Australian art consultancy
The Curators' Department is an independent curatorial consultancy based in Sydney, Australia. It was founded in 2015 by Australian curators Glenn Barkley, Holly Williams and Ivan Muñiz Reed.

== Exhibitions ==

The directors of The Curators' Department have curated numerous exhibitions in Sydney and around Australia. In 2016 Barkley curated The Australian Ceramics Association Biennial Exhibition, "OVERUNDERSIDEWAYSDOWN", which took place from May - June at Manly Art Gallery & Museum in Sydney. The previous year, Barkley curated "Turn Turn Turn: The Studio Ceramics Tradition at the National Art School" which was held at the National Art School Gallery, Sydney, from June to August 2015 and examined the history of ceramics practice at the school.

In 2015, Muñiz Reed, Williams and Barkley curated the National Visual Arts Showcase, "Right Here Now: A Powerful Regional Voice in Our Democracy" at the Museum of Democracy at Old Parliament House. Earlier that year the trio also curated the inaugural Installation Contemporary at the second iteration of the Sydney Contemporary Art Fair at Carriageworks in Sydney.

In 2015 Barkely and Muñiz Reed also curated the exhibitions "Here I Give Thanks: John R. Walker" at the Drill Hall Gallery, Canberra, and "The Daylight Moon: Rosalie Gascoigne and Lake George" at Goulburn Regional Art Gallery.

Earlier that year Barkley curated the 2015 iteration of Art Month Sydney, which included events and exhibitions at commercial galleries and other venues around the city.

Currently The Curators' Department are working with Kent Buchanan of Western Plains Cultural Centre, Dubbo and Orana Arts, on the artists residency and exhibition project At the Junction of Two Rivers: The Wellington Exchange Project. The project includes artists from the Wellington and Sydney areas, began with a residency in early 2016 and will culminate in an exhibition in October that same year.

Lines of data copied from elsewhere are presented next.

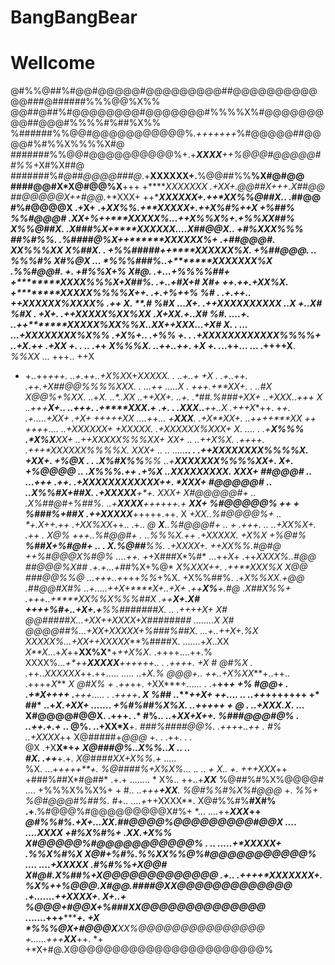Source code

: # BangBangBear
# Wellcome
@#%%@##%#@@#@@@@@#@@@@@@@@@##@@@@@@@@@@@@###@######%%%@@%X%%
@@##@##%#@@@@@@@@#@@@@@@@#%%%%X%#@@@@@@@@@##@@@#%%%%#%##%X%%
%######%%@@#@@@@@@@@@@@%*.+++++++*%#@@@@@##@@@@#%#%%X%%%%X#@
#######%%@@#@@@@@@@@@@%+.+***XXXX**++%@@@#@@@@@##%%*+X#%X##@
#######%*#@##@@@@###@*.+******XXXXXX+.******%@@##%%**%X#@#@@
####@@#X*X@#@@%X**+++ +******XXXXXXX* .+*XX+.*@@##X+++.X##@@
##@@@@@X++#@@*.+*XXX+ ++******XXXXXX+.++*XX%%**@##X.*. .##@@
#%#@@@@X .+X+ .+*XX%%.+********XXXXX+.++**X**%**#%++X* +%##%
%%#@@@#*      .*XX+*%++*******XXXXX%*...++X%%X**%+.+%%*XX##%
X%%@##X.     .X###%*X*+********XXXXXX....X##@@X..  +#%XXX%%%
##%#%%.     .%####@%X++*******XXXXXX%+ .+##@@@#.    *XX%%%XX
X%*##X.   . +%%#####*++*******XXXXXX%X. +%##@@@. ..  %%%#%**
X#*%@X  ... *%%%###%..+*******XXXXXXX%X .%%#@@#.  +. +#%%X+%
X#**@. .+...+%%%%##+ +**********XXXX%%%X+*X##%. .+.*.+#*X*+#
X#*+*  ++.++.+XX%X.  +**********XXXXX%%%%X*++.  .*+**.+*%++%
%#* . .+.+**+..      ++*******XXXXXX%XXXX%*  .++ ***X. **.*#
%#X   ...*X**+.     .++*********XXXXXXXXXX* .***.*X*** +..X#
%#X   . +***X+.     .++*********XXXXX%XX%XX .*X*+*XX**.+..X#
%#*.    ....+.      ..++********XXXXX%XX%%X..*XX++XX*X...+X#
X*.    . ...        ...+*X*X****XXXXXX%X%%* .+X%+.****. .+%%
+.  .                .+*XX*XX*XXXXXXXX%%%%+ ..+X*.+***+ .+XX
    +. .             .. .+*******+  *X%%%X.  ..++..++*.  +*X
+. .*..++...        ...  .++++X**.  *%%XX*     ... +++.. ++X
+  +..++*+++.       ..+.++..+X%X*X+*XXXXX.  .     ..+..+  +X
. .+..++****.         .++.+X##@@%*%%%XXX. . ...++   ...*..*X
. +++.+**XX+.     .     ..*#X X@@%+%XX*.   ..+**X*.  ..*..XX
..**++**XX*+.    ..+.    .*##.%###+XX+     ..+XXX**..*+++ *X
..+++***X*+..    ..+++.  .+****XXX.+  .+.  . .*XXX*..**++..X
.+*++*X***++.     +****+.    .+.....+*XX+     .+*X+  +++++XX
....+***+...      +**XXX***.    .+*X**XX+.     ..++++*****XX
++  ++++....     ..+*XXXX*XX+  +*X*XXXX*.   .+**XXXXXX%XXX*+
X**.  ....      .  .+***X%%%* .*X%X**XX+  ..++**XXXXX%%%XX*+
**XX+           ..  ..++X%X*.  .+**+++.  .+++**XXXXXX%%%%X*.
*XXX*+     .*.  ..      .....**.. .     .++**XXXXXXXX%%%%X*.
+*XX*+.   +%@X .   .  .*X%#X*%%***%%   ..+***XXXXXXX%%%%XX+.
***X*+. +%@@@@*   ..  .X%%%*.++ .+%X   ..****XX***XXXXXXX**.
**XXX*+ *##@@@#*  ..  ...+++   .++.   .+***XXXXXXXXXXXX**++.
**XXX*+ *#@@@@@#* ..  ..X%%#X+*##X.  .+****XXXXX*******+**+.
**XXX*+ X#@@@@@#+ ..  .X%##@#+%##%. ..+***XXXX*****++++++*.+
***XX*+ %#@@@@@%  ++ + *%###%+*##X  .++*XXXXX****+++++.++. X
**+XX*..%#@@@@%+  .. *+.*X*++.+**+  .+*XX%XX**++..   .+.. *@
***X**..%#@@@#+  ..  *+ .+++.  ..  ..+*XX%X**+. .+*+  .  X@%
***+++..%#@@#+    .  .*.*%%%X.+*+  .+*XXXXX*.   +*X%X* +%@#%
***%##X+%#@#+ ..   .  X.*%@##**%%. .+*XXXX*+.  ++*XX%%*.#@#@
++%#@@@X%#@%  ....++. +*+X###X*%#* ...++*X*+  .++*XXXX%..#@@
 *##@@@%X##* .+.+***...*+*##%X+%@* *X%XXX++.  .++**XXX%X X@@
 *###@@%%@*  ...+++..+*+++*%%*+%X. +X%%##%.    .+**X%%XX.+@@
.*##@@#X#%  ..+.....++***X*+*****X+..+*X*+     .++**X%**+.#@
 .X##X*%%+ .+*++..+*****XX%%X%%%##X*            .++****X+.X#
*++++*%#+..+*X*+.+*******%%#######X.         ..  .++++X*+ X#
@@#####X...+*XX++**XXXX*+X########*           ........X** X#
@@@@##%...+*XX*+**XXXXX*+*%###%##X.           ...+..++*X+.%X
XXXXX%*...+XX*++*XXXXX*****%####X.           .......+*X*..XX
*X**X*...+*X*++**XX%X***+*++X%X*.            .++++....++*.*%
XXXX%*...+**++**XXXXX***++++++..         .  .++++.   +*X* *#
@#%X* . .*++..*XXXXXX*++.++.....           .....  ..+**X*.*%
@@*@+.. +**+..+X%XX***+..++..                  .++++*X*** *X
@#X% + .++*++. +XX***+......         .       .+**++*****+ +%
#@@+ . .+*X++++ .**+++.....         .       .+++**+*****. *X
%##   ..****++X+  ++.... ..                ..++*++++++**+ +*
##*   ..+**X.+XX+  .......  +%#%##%X%X.    ..+****++++*** +*
@* .  ..+XXX.*X**.   ...   X#@@@@#@@X.      .+****++.**** .*
#%..  ..+*XX+*X++.       *%###@@@#@%    .   ..****++.+.+* ..
@%.    ..+XX*X**+.     *###%####@@%.         .+***+++..++ . 
#%     ..+XX*XX*++    X@#####+*@@@* +.     .  .++. .     .  
@X      .+X**X*+*+    X@###@%..X%%..X       .. ..           
#X.    .++***+.+*.    X@####XX+X%%.+*      .....            
%X.   ...+*++++**+.   %@####%+X%X%...      .. ..           +
*X..  +. +++XX*X*++  +###%##X*#@##*       .+.+  ........   *
X%..  ++..+***XX***  %@##%#%X%@@@@#       .... +%%%X%%X%+  +
#*.. ..+++**+*X*X**. %@#%%#%X%#@@@*  +.  *%%+ *%@#@@@#%##%.*
#+.. ....+*++XXXX**. X@#%%#%**#X#% .+**.%#@@@%#@@@@@@@@@X#%+
*... ....++***XXX*++ *@#%%#%.+X+...*XX.*##@@@@%@@@@@@@@@#@@X
....  ....****XXXX** +#%X%#%+ .XX.+X%% X#@@@@@%#@@@@@@@@@@@%
. .. .....+**XXXXX*+ .%%X%#%X X@#+*%#%.%%XX%%@%#@@@@@@@@@@@%
.... ....+***XXXXX** .#%*#%%+X@@# X#@#.*X%##%+X@@@@@@@@@@@@@
.+.. .++++**XXXXXXX+. %X*%*++%@@@.X#@@.*####@XX@@@@@@@@@@@@@
.+.......++**XXXX**+. X+..+ *%@@@+*#@@X+%###XX@@@@@@@@@@@@@@
.*......+++********+.    +X *%%%@X+#@@@X**XX%@@@@@@@@@@@@@@@
 +......+++**XX***++.    *+ +*X+#@.X@@@@@@@@@@@@@@@@@@@@@@@%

== Writing and Publications ==

As part of his work with The Curators' Department Barkely guest edited Issue #27 of Runway Australian Experimental Art Journal. The issue was themed "Outside" and was launched at the Cementa arts festival in Kandos, NSW. He was also the guest editor of the Journal of Australian Ceramics Volume 55 Number 1.

== Consultancy ==

The Curators' Department worked with the University of Wollongong and ADM Architects to re-develop the University's Recreation and Aquatic Centre. The new space focuses on the history of the University of Wollongong, incorporating historical material and new media.

== Art Valuations ==

Barkley is a registered valuer for the Australian Government’s Cultural Gifts Program, specialising in Australian and NZ art, art archives, documentation, ephemera, textiles, ceramics, glassware, fibre items, new media, time-based and digital art; Indigenous prints, drawing, textiles, paintings and sculptures, ceramics, glassware, fibre items, new media, digital and time-based art after 1970 and European and American printmaking and artist-books after 1950.